TASK REQUIREMENTS:
Give the line containing "페이지의 내용을 나타냅니다.<Br>" again, exactly, along with all later lines of the entries, through the last one.

Document images with source code:
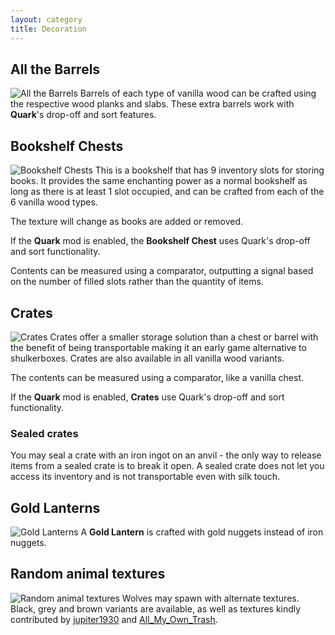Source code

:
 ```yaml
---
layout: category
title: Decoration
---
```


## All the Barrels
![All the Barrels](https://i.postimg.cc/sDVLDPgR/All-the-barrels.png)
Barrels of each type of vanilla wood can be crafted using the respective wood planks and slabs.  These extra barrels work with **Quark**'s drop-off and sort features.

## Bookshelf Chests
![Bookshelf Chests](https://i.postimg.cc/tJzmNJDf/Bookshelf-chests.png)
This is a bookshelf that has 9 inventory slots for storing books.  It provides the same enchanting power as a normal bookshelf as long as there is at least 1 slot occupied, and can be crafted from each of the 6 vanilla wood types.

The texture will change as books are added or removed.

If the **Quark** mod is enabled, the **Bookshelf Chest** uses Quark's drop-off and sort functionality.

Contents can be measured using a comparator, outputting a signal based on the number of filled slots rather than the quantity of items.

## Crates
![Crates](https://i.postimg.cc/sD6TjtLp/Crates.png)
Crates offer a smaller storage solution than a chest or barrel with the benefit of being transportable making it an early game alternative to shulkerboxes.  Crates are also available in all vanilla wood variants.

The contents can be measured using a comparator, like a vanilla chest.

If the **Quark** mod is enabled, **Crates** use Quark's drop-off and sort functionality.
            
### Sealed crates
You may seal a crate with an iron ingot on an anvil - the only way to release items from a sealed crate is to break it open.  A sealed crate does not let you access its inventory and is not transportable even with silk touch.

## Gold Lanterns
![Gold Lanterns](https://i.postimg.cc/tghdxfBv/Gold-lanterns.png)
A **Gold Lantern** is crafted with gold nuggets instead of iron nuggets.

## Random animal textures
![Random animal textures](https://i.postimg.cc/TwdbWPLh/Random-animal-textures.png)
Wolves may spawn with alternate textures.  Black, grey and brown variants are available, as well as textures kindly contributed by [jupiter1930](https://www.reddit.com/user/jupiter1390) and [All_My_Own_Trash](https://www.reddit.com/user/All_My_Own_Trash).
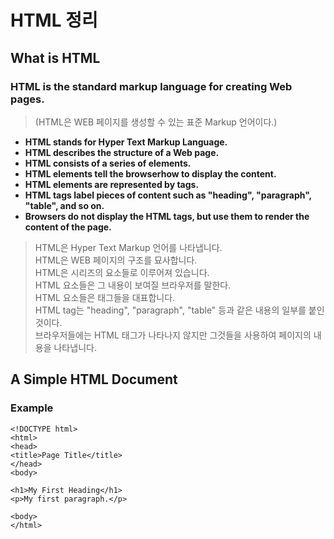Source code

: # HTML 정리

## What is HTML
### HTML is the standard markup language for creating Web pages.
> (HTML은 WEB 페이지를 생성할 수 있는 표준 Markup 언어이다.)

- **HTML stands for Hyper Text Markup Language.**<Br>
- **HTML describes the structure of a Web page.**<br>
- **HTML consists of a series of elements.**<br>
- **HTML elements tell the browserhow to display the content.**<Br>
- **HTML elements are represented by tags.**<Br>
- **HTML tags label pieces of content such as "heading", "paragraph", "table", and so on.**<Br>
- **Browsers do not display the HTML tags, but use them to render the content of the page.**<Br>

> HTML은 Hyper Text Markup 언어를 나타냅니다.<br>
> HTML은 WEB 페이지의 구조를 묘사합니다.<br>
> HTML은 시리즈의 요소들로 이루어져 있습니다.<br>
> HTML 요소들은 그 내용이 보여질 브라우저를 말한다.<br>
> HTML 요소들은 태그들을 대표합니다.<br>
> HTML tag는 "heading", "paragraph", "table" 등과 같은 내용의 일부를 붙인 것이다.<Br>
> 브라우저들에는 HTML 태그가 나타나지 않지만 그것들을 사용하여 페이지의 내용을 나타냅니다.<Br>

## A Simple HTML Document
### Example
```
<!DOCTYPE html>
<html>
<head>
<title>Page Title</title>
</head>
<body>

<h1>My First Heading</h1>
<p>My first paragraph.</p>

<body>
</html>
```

WRITTEN SOLUTION:
> 브라우저들에는 HTML 태그가 나타나지 않지만 그것들을 사용하여 페이지의 내용을 나타냅니다.<Br>

## A Simple HTML Document
### Example
```
<!DOCTYPE html>
<html>
<head>
<title>Page Title</title>
</head>
<body>

<h1>My First Heading</h1>
<p>My first paragraph.</p>

<body>
</html>
```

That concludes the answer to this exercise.